The evolution of the fashion show
Chapter One sets the fashion show within its historical contexts. It explores how the fashion show has evolved from its earliest days on the streets of Paris to the phenomenon it has become today. It offers an insight into how the fashion show was influential in the creation of the fashion system and how runway became an internationally recognized method of presenting and promoting fashion. The chapter considers how it has influenced, and been influenced by, contemporary culture, commerce, attitudes to clothing and its presentation in the fashion show.
Figure 1.1 Fashionably dressed people at the Longchamp Racecourse in Paris, France before the Grand Prix De Paris, France in 1866. (Universal History Archive via Getty Images)

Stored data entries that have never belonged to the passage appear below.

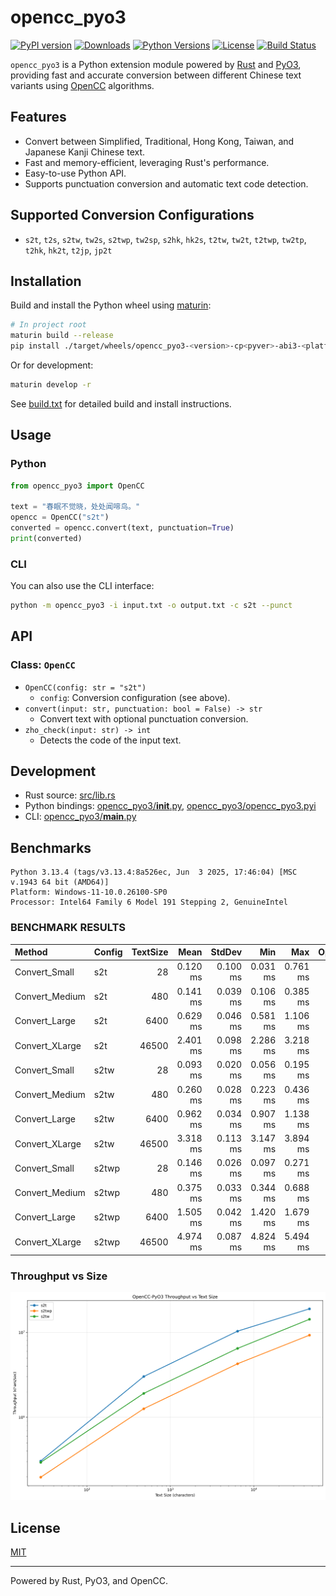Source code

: # opencc_pyo3
[![PyPI version](https://img.shields.io/pypi/v/opencc-pyo3.svg)](https://pypi.org/project/opencc-pyo3/)
[![Downloads](https://pepy.tech/badge/opencc-pyo3)](https://pepy.tech/project/opencc-pyo3)
[![Python Versions](https://img.shields.io/pypi/pyversions/opencc-pyo3.svg)](https://pypi.org/project/opencc-pyo3/)
[![License](https://img.shields.io/github/license/laisuk/opencc_pyo3)](https://github.com/laisuk/opencc_pyo3/blob/main/LICENSE)
[![Build Status](https://github.com/laisuk/opencc_pyo3/actions/workflows/build.yml/badge.svg)](https://github.com/laisuk/opencc_pyo3/actions/workflows/build.yml)

`opencc_pyo3` is a Python extension module powered by [Rust](https://www.rust-lang.org/) and [PyO3](https://pyo3.rs/), providing fast and accurate conversion between different Chinese text variants using [OpenCC](https://github.com/BYVoid/OpenCC) algorithms.

## Features

- Convert between Simplified, Traditional, Hong Kong, Taiwan, and Japanese Kanji Chinese text.
- Fast and memory-efficient, leveraging Rust's performance.
- Easy-to-use Python API.
- Supports punctuation conversion and automatic text code detection.

## Supported Conversion Configurations

- `s2t`, `t2s`, `s2tw`, `tw2s`, `s2twp`, `tw2sp`, `s2hk`, `hk2s`, `t2tw`, `tw2t`, `t2twp`, `tw2tp`, `t2hk`, `hk2t`, `t2jp`, `jp2t`

## Installation

Build and install the Python wheel using [maturin](https://github.com/PyO3/maturin):

```sh
# In project root
maturin build --release
pip install ./target/wheels/opencc_pyo3-<version>-cp<pyver>-abi3-<platform>.whl
```

Or for development:

```sh
maturin develop -r
```

See [build.txt](https://github.com/laisuk/opencc_pyo3/blob/master/build.txt) for detailed build and install instructions.

## Usage

### Python

```python
from opencc_pyo3 import OpenCC

text = "春眠不觉晓，处处闻啼鸟。"
opencc = OpenCC("s2t")
converted = opencc.convert(text, punctuation=True)
print(converted)
```

### CLI

You can also use the CLI interface:

```sh
python -m opencc_pyo3 -i input.txt -o output.txt -c s2t --punct
```

## API

### Class: `OpenCC`

- `OpenCC(config: str = "s2t")`
    - `config`: Conversion configuration (see above).
- `convert(input: str, punctuation: bool = False) -> str`
    - Convert text with optional punctuation conversion.
- `zho_check(input: str) -> int`
    - Detects the code of the input text.

## Development

- Rust source: [src/lib.rs](https://github.com/laisuk/opencc_pyo3/blob/master/src/lib.rs)
- Python bindings: [opencc_pyo3/__init__.py](https://github.com/laisuk/opencc_pyo3/blob/master/opencc_pyo3/__init__.py), [opencc_pyo3/opencc_pyo3.pyi](https://github.com/laisuk/opencc_pyo3/blob/master/opencc_pyo3/opencc_pyo3.pyi)
- CLI: [opencc_pyo3/__main__.py](https://github.com/laisuk/opencc_pyo3/blob/master/opencc_pyo3/__main__.py)

## Benchmarks

```
Python 3.13.4 (tags/v3.13.4:8a526ec, Jun  3 2025, 17:46:04) [MSC v.1943 64 bit (AMD64)]
Platform: Windows-11-10.0.26100-SP0
Processor: Intel64 Family 6 Model 191 Stepping 2, GenuineIntel
```

### BENCHMARK RESULTS

| Method            | Config  | TextSize |     Mean |   StdDev |      Min |      Max |  Ops/sec | Chars/sec |
|:------------------|:--------|---------:|---------:|---------:|---------:|---------:|---------:|----------:|
| Convert_Small     | s2t     |       28 | 0.120 ms | 0.100 ms | 0.031 ms | 0.761 ms |     8351 |    233817 |
| Convert_Medium    | s2t     |      480 | 0.141 ms | 0.039 ms | 0.106 ms | 0.385 ms |     7089 |   3402675 |
| Convert_Large     | s2t     |     6400 | 0.629 ms | 0.046 ms | 0.581 ms | 1.106 ms |     1589 |  10169747 |
| Convert_XLarge    | s2t     |    46500 | 2.401 ms | 0.098 ms | 2.286 ms | 3.218 ms |      416 |  19366459 |
| Convert_Small     | s2tw    |       28 | 0.093 ms | 0.020 ms | 0.056 ms | 0.195 ms |    10722 |    300210 |
| Convert_Medium    | s2tw    |      480 | 0.260 ms | 0.028 ms | 0.223 ms | 0.436 ms |     3842 |   1844249 |
| Convert_Large     | s2tw    |     6400 | 0.962 ms | 0.034 ms | 0.907 ms | 1.138 ms |     1040 |   6655685 |
| Convert_XLarge    | s2tw    |    46500 | 3.318 ms | 0.113 ms | 3.147 ms | 3.894 ms |      301 |  14013366 |
| Convert_Small     | s2twp   |       28 | 0.146 ms | 0.026 ms | 0.097 ms | 0.271 ms |     6850 |    191812 |
| Convert_Medium    | s2twp   |      480 | 0.375 ms | 0.033 ms | 0.344 ms | 0.688 ms |     2670 |   1281552 |
| Convert_Large     | s2twp   |     6400 | 1.505 ms | 0.042 ms | 1.420 ms | 1.679 ms |      664 |   4252592 |
| Convert_XLarge    | s2twp   |    46500 | 4.974 ms | 0.087 ms | 4.824 ms | 5.494 ms |      201 |   9348373 |

### Throughput vs Size

![ThroughputVsSizeChart](https://github.com/laisuk/opencc_pyo3/blob/master/assets/throughput_vs_size.png)

## License

[MIT](https://github.com/laisuk/opencc_pyo3/blob/master/LICENSE)

---

Powered by Rust, PyO3, and OpenCC.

Public display and private salons in the 1800s
Street style and style-spotting in the 19th century
Today we talk about street style as if it is a modern phenomenon, but displaying new designs on the street and style-spotting started a long time ago, and it could be argued that the first fashion shows happened on the street. Long before shows were invented, people liked to walk in fashionable places because this was an occasion to show off clothing and to observe what others were wearing. Everyone watched the arbiters of fashion, who were usually the wealthy, royal or famous. Tailors and dressmakers watched the latest trends and advised their clients accordingly. Social gatherings such as the theatre were popular, and likewise the races where, as Valerie Steele writes, ‘People were as interested in the contest of fashions as in the contest of horses on the turf’ (Steele, 1998). It is not, therefore, surprising that Parisian tailors saw an opportunity in early 19th-century Paris to employ young men wearing the latest tailored fashions to parade in the fashionable areas of the city and at popular events. In the early 1800s these first models were men because it would have been unseemly for female models to parade in this manner.
Figure 1.2 A French tailor measures a lady’s bodice, circa 1700. (Roger Voillet via Getty Images)
Figure 1.3 An early model in a couture house. (W. G. Phillips/Stringer via Getty Images)
The height of modernity
Wealthy people had clothing and accessories made for them by dressmakers, tailors, milliners and cordwainers (shoemakers). Such tradespeople usually visited the wealthy in their homes to show the most luxurious of materials and trimmings, and to discuss the style and detailing of garments to be made. Clothing was sometimes made in miniature on dolls to show how designs would look on the body, and these dolls were also sent out to wealthy customers around the world. The less wealthy bought cloth from drapers and clothing was made in the home or pre-worn clothing was acquired.
With the beginnings of the emancipation of women later in the 1800s, there were two separate but related consequences for what was to become the fashion show. Women were starting to become more independent and it became acceptable for wealthy female customers to start to visit their dressmakers at their premises. This had a radical impact on the display and selection of clothing, moving that process from the domestic scene to the more public couturier’s salon. Secondly, female models began to be employed, albeit working in the more private world of drapers’ businesses, in dressmakers’ premises and in the newly emerging fashion houses. There they wore the latest designs to show clients how clothing might look on the body. In the 1800s, showing garments on a live model was considered the height of modernity. By the end of the 1800s, the use of live models to display new designs would be widely used in Paris and would have spread to other parts of the world. An article in an Australian newspaper about a visit to the Paris House of Worth in 1892 reported: “A grand commissionaire stands inside the door, and you are ushered up the richly carpeted stairs to the salons, or what we would call showrooms. In these are to be seen very magnificently attired young ladies walking about in their own or sample costumes.”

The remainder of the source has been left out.